Pagano come Lotito, ora ci dirà che hanno portato anche i palloni
Sarà un caso – e forse non lo è – ma non appena la società ha preso atto del malcontento popolare sfociato nell’esposizione di durissimi striscioni, nella pubblicazione di comunicati di protesta e dalla “minaccia” diserzione, ecco che la società è tornata alla carica per Facundo Lescano. Non sappiamo se l’attaccante alla fine vestirà la maglia granata, né basterebbe per rivedere in positivo tutto quello che abbiamo detto e scritto in questi mesi, ma almeno si dà un segnale di presenza sul mercato dei titolari dopo aver preso calciatori che, nella migliore delle ipotesi, possono ambire al ruolo di riserva. Considerando che conosciamo quanto sia umorale la piazza non ci sorprende leggere il risicato partito dei pro Iervolino che quasi attaccano chi ha civilmente contestato dopo due anni e mezzo di pazienza infinita. Se davvero basta trattare un discreto attaccante di C per accantonare le umiliazioni sportive patite nell’ultimo triennio allora stiamo messi davvero male.

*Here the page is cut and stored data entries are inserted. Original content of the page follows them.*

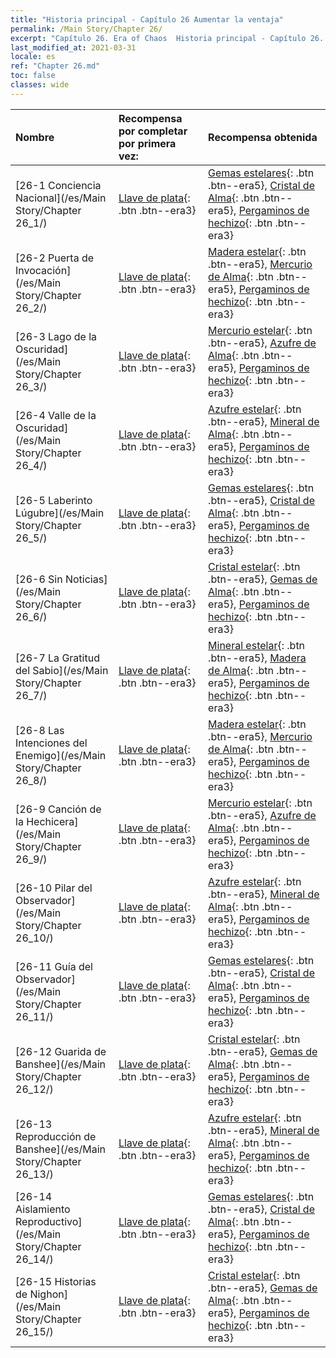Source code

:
 ```yaml
---
title: "Historia principal - Capítulo 26 Aumentar la ventaja"
permalink: /Main Story/Chapter 26/
excerpt: "Capítulo 26. Era of Chaos  Historia principal - Capítulo 26. Aumentar la ventaja"
last_modified_at: 2021-03-31
locale: es
ref: "Chapter 26.md"
toc: false
classes: wide
---
```


  | Nombre |  Recompensa por completar por primera vez: | Recompensa obtenida |
  |:------------|:------------|:------------| 
  | [26-1 Conciencia Nacional](/es/Main Story/Chapter 26_1/) | [Llave de plata](/es/Items/con_693/){: .btn .btn--era3} | [Gemas estelares](/es/Items/mat_93/){: .btn .btn--era5}, [Cristal de Alma](/es/Items/mat_87/){: .btn .btn--era5}, [Pergaminos de hechizo](/es/Items/con_694/){: .btn .btn--era3} |
  | [26-2 Puerta de Invocación](/es/Main Story/Chapter 26_2/) | [Llave de plata](/es/Items/con_693/){: .btn .btn--era3} | [Madera estelar](/es/Items/mat_90/){: .btn .btn--era5}, [Mercurio de Alma](/es/Items/mat_84/){: .btn .btn--era5}, [Pergaminos de hechizo](/es/Items/con_694/){: .btn .btn--era3} |
  | [26-3 Lago de la Oscuridad](/es/Main Story/Chapter 26_3/) | [Llave de plata](/es/Items/con_693/){: .btn .btn--era3} | [Mercurio estelar](/es/Items/mat_91/){: .btn .btn--era5}, [Azufre de Alma](/es/Items/mat_85/){: .btn .btn--era5}, [Pergaminos de hechizo](/es/Items/con_694/){: .btn .btn--era3} |
  | [26-4 Valle de la Oscuridad](/es/Main Story/Chapter 26_4/) | [Llave de plata](/es/Items/con_693/){: .btn .btn--era3} | [Azufre estelar](/es/Items/mat_92/){: .btn .btn--era5}, [Mineral de Alma](/es/Items/mat_82/){: .btn .btn--era5}, [Pergaminos de hechizo](/es/Items/con_694/){: .btn .btn--era3} |
  | [26-5 Laberinto Lúgubre](/es/Main Story/Chapter 26_5/) | [Llave de plata](/es/Items/con_693/){: .btn .btn--era3} | [Gemas estelares](/es/Items/mat_93/){: .btn .btn--era5}, [Cristal de Alma](/es/Items/mat_87/){: .btn .btn--era5}, [Pergaminos de hechizo](/es/Items/con_694/){: .btn .btn--era3} |
  | [26-6 Sin Noticias](/es/Main Story/Chapter 26_6/) | [Llave de plata](/es/Items/con_693/){: .btn .btn--era3} | [Cristal estelar](/es/Items/mat_94/){: .btn .btn--era5}, [Gemas de Alma](/es/Items/mat_86/){: .btn .btn--era5}, [Pergaminos de hechizo](/es/Items/con_694/){: .btn .btn--era3} |
  | [26-7 La Gratitud del Sabio](/es/Main Story/Chapter 26_7/) | [Llave de plata](/es/Items/con_693/){: .btn .btn--era3} | [Mineral estelar](/es/Items/mat_89/){: .btn .btn--era5}, [Madera de Alma](/es/Items/mat_83/){: .btn .btn--era5}, [Pergaminos de hechizo](/es/Items/con_694/){: .btn .btn--era3} |
  | [26-8 Las Intenciones del Enemigo](/es/Main Story/Chapter 26_8/) | [Llave de plata](/es/Items/con_693/){: .btn .btn--era3} | [Madera estelar](/es/Items/mat_90/){: .btn .btn--era5}, [Mercurio de Alma](/es/Items/mat_84/){: .btn .btn--era5}, [Pergaminos de hechizo](/es/Items/con_694/){: .btn .btn--era3} |
  | [26-9 Canción de la Hechicera](/es/Main Story/Chapter 26_9/) | [Llave de plata](/es/Items/con_693/){: .btn .btn--era3} | [Mercurio estelar](/es/Items/mat_91/){: .btn .btn--era5}, [Azufre de Alma](/es/Items/mat_85/){: .btn .btn--era5}, [Pergaminos de hechizo](/es/Items/con_694/){: .btn .btn--era3} |
  | [26-10 Pilar del Observador](/es/Main Story/Chapter 26_10/) | [Llave de plata](/es/Items/con_693/){: .btn .btn--era3} | [Azufre estelar](/es/Items/mat_92/){: .btn .btn--era5}, [Mineral de Alma](/es/Items/mat_82/){: .btn .btn--era5}, [Pergaminos de hechizo](/es/Items/con_694/){: .btn .btn--era3} |
  | [26-11 Guía del Observador](/es/Main Story/Chapter 26_11/) | [Llave de plata](/es/Items/con_693/){: .btn .btn--era3} | [Gemas estelares](/es/Items/mat_93/){: .btn .btn--era5}, [Cristal de Alma](/es/Items/mat_87/){: .btn .btn--era5}, [Pergaminos de hechizo](/es/Items/con_694/){: .btn .btn--era3} |
  | [26-12 Guarida de Banshee](/es/Main Story/Chapter 26_12/) | [Llave de plata](/es/Items/con_693/){: .btn .btn--era3} | [Cristal estelar](/es/Items/mat_94/){: .btn .btn--era5}, [Gemas de Alma](/es/Items/mat_86/){: .btn .btn--era5}, [Pergaminos de hechizo](/es/Items/con_694/){: .btn .btn--era3} |
  | [26-13 Reproducción de Banshee](/es/Main Story/Chapter 26_13/) | [Llave de plata](/es/Items/con_693/){: .btn .btn--era3} | [Azufre estelar](/es/Items/mat_92/){: .btn .btn--era5}, [Mineral de Alma](/es/Items/mat_82/){: .btn .btn--era5}, [Pergaminos de hechizo](/es/Items/con_694/){: .btn .btn--era3} |
  | [26-14 Aislamiento Reproductivo](/es/Main Story/Chapter 26_14/) | [Llave de plata](/es/Items/con_693/){: .btn .btn--era3} | [Gemas estelares](/es/Items/mat_93/){: .btn .btn--era5}, [Cristal de Alma](/es/Items/mat_87/){: .btn .btn--era5}, [Pergaminos de hechizo](/es/Items/con_694/){: .btn .btn--era3} |
  | [26-15 Historias de Nighon](/es/Main Story/Chapter 26_15/) | [Llave de plata](/es/Items/con_693/){: .btn .btn--era3} | [Cristal estelar](/es/Items/mat_94/){: .btn .btn--era5}, [Gemas de Alma](/es/Items/mat_86/){: .btn .btn--era5}, [Pergaminos de hechizo](/es/Items/con_694/){: .btn .btn--era3} |
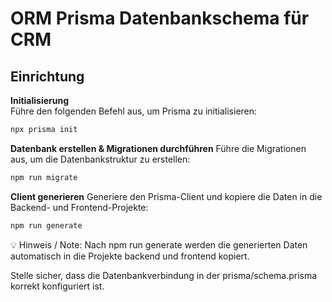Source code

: # ORM Prisma Datenbankschema für CRM

## Einrichtung

**Initialisierung**  
   Führe den folgenden Befehl aus, um Prisma zu initialisieren:  
   ```bash
   npx prisma init
   ```

**Datenbank erstellen & Migrationen durchführen**
Führe die Migrationen aus, um die Datenbankstruktur zu erstellen:    
```bash 
npm run migrate
```

**Client generieren**
Generiere den Prisma-Client und kopiere die Daten in die Backend- und Frontend-Projekte:
```bash
npm run generate
```

💡 Hinweis / Note:
Nach npm run generate werden die generierten Daten automatisch in die Projekte backend und frontend kopiert.

Stelle sicher, dass die Datenbankverbindung in der prisma/schema.prisma korrekt konfiguriert ist.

La famosa “piazza patologica” di cui parlava il buon Fulvietto…e quanto aveva ragione! Il mercato, ultimamente, mi entusiasma poco e il sottoscritto, assente per scelta dagli spalti da tempo immemore in segno di dissenso verso la proprietà, preferisce soffermarsi su quanto accaduto in questo giorni. Rispetto per l’amministratore delegato Umberto Pagano, ci mancherebbe, ma leggere di nuovo che Salerno è reduce da fallimenti, ci ha riportato alla mente le bacchettate dell’era Lotito. Ci manca solo che ci dicano di averci comprato i palloni e il quadro sarà completo. Caro Pagano, il vero fallimento è retrocedere due volte a suon di record negativi, spendere tanto per ritrovarsi in C ad attendere lo sconto del Cerignola per Tascone, prendere otto gol a Bergamo, cambiare una decina di allenatori, promettere un rapporto di simbiosi con la piazza salvo poi interrompere ogni contatto con – quasi – tutta la stampa locale e con un pubblico che, nonostante tutto, ha garantito 5300 abbonati, una media di 12mila spettatori per le gare casalinghe e cinque sold out su cinque in trasferta. Ci vuole veramente coraggio a sperare che “Iervolino non perda la pazienza”.
Chieda ai suoi predecessori cosa significhino le contestazioni e prenda atto che Salerno ha dato prova di amore, fedeltà, senso d’appartenenza, civiltà, educazione e correttezza oltre ogni promessa non mantenuta. Perché, al netto di chi concede alibi disquisendo inutilmente e banalmente di politica, i responsabili sono chiari e in tanti continuano a pensare che il vero colpo di mercato sarebbe una nuova società piuttosto che un attaccante che, per dare un segnale, andava preso subito, prima di Siracusa, assieme a un difensore centrale di livello, a un grande centrocampista e a un esterno di destra. Chi è pronto a gioire per l’eventuale arrivo di Lescano ricordi che l’obbligo morale resta quello di riportarla dove è stata presa. In quel caso, forse, potremmo iniziare a pensare alla possibilità di ricucire lo strappo. Non si pecchi ancora di memoria corta, non si vada ancora dietro ai soloni dei social che cambiano idea per mania di protagonismo un giorno sì e l’altro pure senza capire nulla di calcio.